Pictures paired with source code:
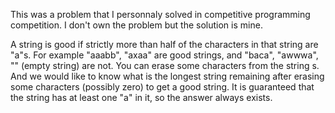 This was a problem that I personnaly solved in competitive programming competition.
I don't own the problem but the solution is mine. 

A string is good if strictly more than half of the characters in that string are "a"s.
For example "aaabb", "axaa" are good strings, and "baca", "awwwa", "" (empty string) are not.
You can erase some characters from the string s. And we would like to know what is the longest string remaining after erasing some characters (possibly zero) to get a good string. It is guaranteed that the string has at least one "a" in it, so the answer always exists.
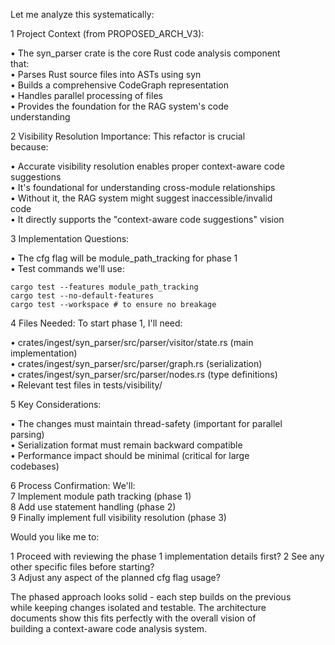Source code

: Let me analyze this systematically:                                 

 1 Project Context (from PROPOSED_ARCH_V3):                         

 • The syn_parser crate is the core Rust code analysis component    
   that:                                                            
    • Parses Rust source files into ASTs using syn                  
    • Builds a comprehensive CodeGraph representation               
    • Handles parallel processing of files                          
    • Provides the foundation for the RAG system's code             
      understanding                                                 

 2 Visibility Resolution Importance: This refactor is crucial       
   because:                                                         

 • Accurate visibility resolution enables proper context-aware code 
   suggestions                                                      
 • It's foundational for understanding cross-module relationships   
 • Without it, the RAG system might suggest inaccessible/invalid    
   code                                                             
 • It directly supports the "context-aware code suggestions" vision 

 3 Implementation Questions:                                        

 • The cfg flag will be module_path_tracking for phase 1            
 • Test commands we'll use:                                         
                                                                    
    cargo test --features module_path_tracking                      
    cargo test --no-default-features                                
    cargo test --workspace # to ensure no breakage                  
                                                                    

 4 Files Needed: To start phase 1, I'll need:                       

 • crates/ingest/syn_parser/src/parser/visitor/state.rs (main       
   implementation)                                                  
 • crates/ingest/syn_parser/src/parser/graph.rs (serialization)     
 • crates/ingest/syn_parser/src/parser/nodes.rs (type definitions)  
 • Relevant test files in tests/visibility/                         

 5 Key Considerations:                                              

 • The changes must maintain thread-safety (important for parallel  
   parsing)                                                         
 • Serialization format must remain backward compatible             
 • Performance impact should be minimal (critical for large         
   codebases)                                                       

  6 Process Confirmation: We'll:                                    
  7 Implement module path tracking (phase 1)                        
  8 Add use statement handling (phase 2)                            
  9 Finally implement full visibility resolution (phase 3)          

Would you like me to:                                               

 1 Proceed with reviewing the phase 1 implementation details first? 
 2 See any other specific files before starting?                    
 3 Adjust any aspect of the planned cfg flag usage?                 

The phased approach looks solid - each step builds on the previous  
while keeping changes isolated and testable. The architecture       
documents show this fits perfectly with the overall vision of       
building a context-aware code analysis system. 
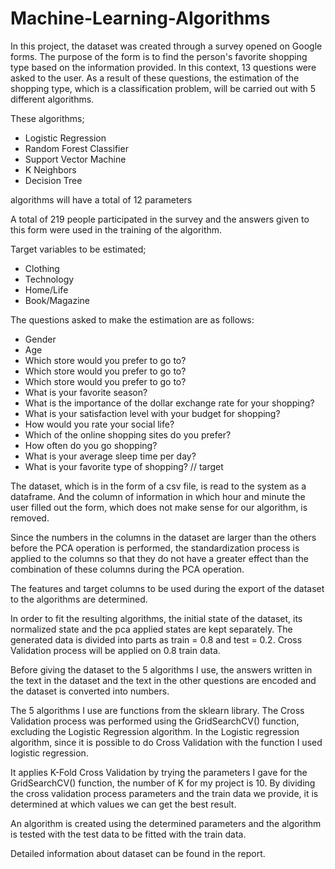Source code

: # Machine-Learning-Algorithms

In this project, the dataset was created through a survey opened on Google forms. 
The purpose of the form is to find the person's favorite shopping type based on the information provided. In this context, 13 questions were asked to the user.
As a result of these questions, the estimation of the shopping type, which is a classification problem, will be carried out with 5 different algorithms.

These algorithms;

- Logistic Regression
- Random Forest Classifier
- Support Vector Machine
- K Neighbors
- Decision Tree

algorithms will have a total of 12 parameters

A total of 219 people participated in the survey and the answers given to this form were used in the training of the algorithm.

Target variables to be estimated;

- Clothing 
- Technology 
- Home/Life 
- Book/Magazine

The questions asked to make the estimation are as follows:
- Gender
- Age
- Which store would you prefer to go to?
- Which store would you prefer to go to?
- Which store would you prefer to go to?
- What is your favorite season?
- What is the importance of the dollar exchange rate for your shopping?
- What is your satisfaction level with your budget for shopping?
- How would you rate your social life?
- Which of the online shopping sites do you prefer?
- How often do you go shopping?
- What is your average sleep time per day?
- What is your favorite type of shopping? // target

The dataset, which is in the form of a csv file, is read to the system as a dataframe. 
And the column of information in which hour and minute the user filled out the form, which does not make sense for our algorithm, is removed.

Since the numbers in the columns in the dataset are larger than the others before the PCA operation is performed,
the standardization process is applied to the columns so that they do not have a greater effect than the combination of these columns during the PCA operation.

The features and target columns to be used during the export of the dataset to the algorithms are determined.

In order to fit the resulting algorithms, the initial state of the dataset, 
its normalized state and the pca applied states are kept separately. The generated data is divided into parts as train = 0.8 and test = 0.2. 
Cross Validation process will be applied on 0.8 train data.

Before giving the dataset to the 5 algorithms I use, 
the answers written in the text in the dataset and the text in the other questions are encoded and the dataset is converted into numbers.


The 5 algorithms I use are functions from the sklearn library. The Cross Validation process was performed using the GridSearchCV() function, excluding the Logistic Regression algorithm. 
In the Logistic regression algorithm, since it is possible to do Cross Validation with the function I used logistic regression.

It applies K-Fold Cross Validation by trying the parameters I gave for the GridSearchCV() function, 
the number of K for my project is 10. By dividing the cross validation process parameters and the train data we provide, it is determined at which values we can get the best result.

An algorithm is created using the determined parameters and the algorithm is tested with the test data to be fitted with the train data.

Detailed information about dataset can be found in the report.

** Task objective **
Please output each line above exactly and omit all images.

** Written reply **
 This was a problem that I personnaly solved in competitive programming competition.
I don't own the problem but the solution is mine. 

A string is good if strictly more than half of the characters in that string are "a"s.
For example "aaabb", "axaa" are good strings, and "baca", "awwwa", "" (empty string) are not.
You can erase some characters from the string s. And we would like to know what is the longest string remaining after erasing some characters (possibly zero) to get a good string. It is guaranteed that the string has at least one "a" in it, so the answer always exists.
Source code

: Let me analyze this systematically:                                 

 1 Project Context (from PROPOSED_ARCH_V3):                         

 • The syn_parser crate is the core Rust code analysis component    
   that:                                                            
    • Parses Rust source files into ASTs using syn                  
    • Builds a comprehensive CodeGraph representation               
    • Handles parallel processing of files                          
    • Provides the foundation for the RAG system's code             
      understanding                                                 

 2 Visibility Resolution Importance: This refactor is crucial       
   because:                                                         

 • Accurate visibility resolution enables proper context-aware code 
   suggestions                                                      
 • It's foundational for understanding cross-module relationships   
 • Without it, the RAG system might suggest inaccessible/invalid    
   code                                                             
 • It directly supports the "context-aware code suggestions" vision 

 3 Implementation Questions:                                        

 • The cfg flag will be module_path_tracking for phase 1            
 • Test commands we'll use:                                         
                                                                    
    cargo test --features module_path_tracking                      
    cargo test --no-default-features                                
    cargo test --workspace # to ensure no breakage                  
                                                                    

 4 Files Needed: To start phase 1, I'll need:                       

 • crates/ingest/syn_parser/src/parser/visitor/state.rs (main       
   implementation)                                                  
 • crates/ingest/syn_parser/src/parser/graph.rs (serialization)     
 • crates/ingest/syn_parser/src/parser/nodes.rs (type definitions)  
 • Relevant test files in tests/visibility/                         

 5 Key Considerations:                                              

 • The changes must maintain thread-safety (important for parallel  
   parsing)                                                         
 • Serialization format must remain backward compatible             
 • Performance impact should be minimal (critical for large         
   codebases)                                                       

  6 Process Confirmation: We'll:                                    
  7 Implement module path tracking (phase 1)                        
  8 Add use statement handling (phase 2)                            
  9 Finally implement full visibility resolution (phase 3)          

Would you like me to:                                               

 1 Proceed with reviewing the phase 1 implementation details first? 
 2 See any other specific files before starting?                    
 3 Adjust any aspect of the planned cfg flag usage?                 

The phased approach looks solid - each step builds on the previous  
while keeping changes isolated and testable. The architecture       
documents show this fits perfectly with the overall vision of       
building a context-aware code analysis system. 
Source code

: # Machine-Learning-Algorithms

In this project, the dataset was created through a survey opened on Google forms. 
The purpose of the form is to find the person's favorite shopping type based on the information provided. In this context, 13 questions were asked to the user.
As a result of these questions, the estimation of the shopping type, which is a classification problem, will be carried out with 5 different algorithms.

These algorithms;

- Logistic Regression
- Random Forest Classifier
- Support Vector Machine
- K Neighbors
- Decision Tree

algorithms will have a total of 12 parameters

A total of 219 people participated in the survey and the answers given to this form were used in the training of the algorithm.

Target variables to be estimated;

- Clothing 
- Technology 
- Home/Life 
- Book/Magazine

The questions asked to make the estimation are as follows:
- Gender
- Age
- Which store would you prefer to go to?
- Which store would you prefer to go to?
- Which store would you prefer to go to?
- What is your favorite season?
- What is the importance of the dollar exchange rate for your shopping?
- What is your satisfaction level with your budget for shopping?
- How would you rate your social life?
- Which of the online shopping sites do you prefer?
- How often do you go shopping?
- What is your average sleep time per day?
- What is your favorite type of shopping? // target

The dataset, which is in the form of a csv file, is read to the system as a dataframe. 
And the column of information in which hour and minute the user filled out the form, which does not make sense for our algorithm, is removed.

Since the numbers in the columns in the dataset are larger than the others before the PCA operation is performed,
the standardization process is applied to the columns so that they do not have a greater effect than the combination of these columns during the PCA operation.

The features and target columns to be used during the export of the dataset to the algorithms are determined.

In order to fit the resulting algorithms, the initial state of the dataset, 
its normalized state and the pca applied states are kept separately. The generated data is divided into parts as train = 0.8 and test = 0.2. 
Cross Validation process will be applied on 0.8 train data.

Before giving the dataset to the 5 algorithms I use, 
the answers written in the text in the dataset and the text in the other questions are encoded and the dataset is converted into numbers.


The 5 algorithms I use are functions from the sklearn library. The Cross Validation process was performed using the GridSearchCV() function, excluding the Logistic Regression algorithm. 
In the Logistic regression algorithm, since it is possible to do Cross Validation with the function I used logistic regression.

It applies K-Fold Cross Validation by trying the parameters I gave for the GridSearchCV() function, 
the number of K for my project is 10. By dividing the cross validation process parameters and the train data we provide, it is determined at which values we can get the best result.

An algorithm is created using the determined parameters and the algorithm is tested with the test data to be fitted with the train data.

Detailed information about dataset can be found in the report.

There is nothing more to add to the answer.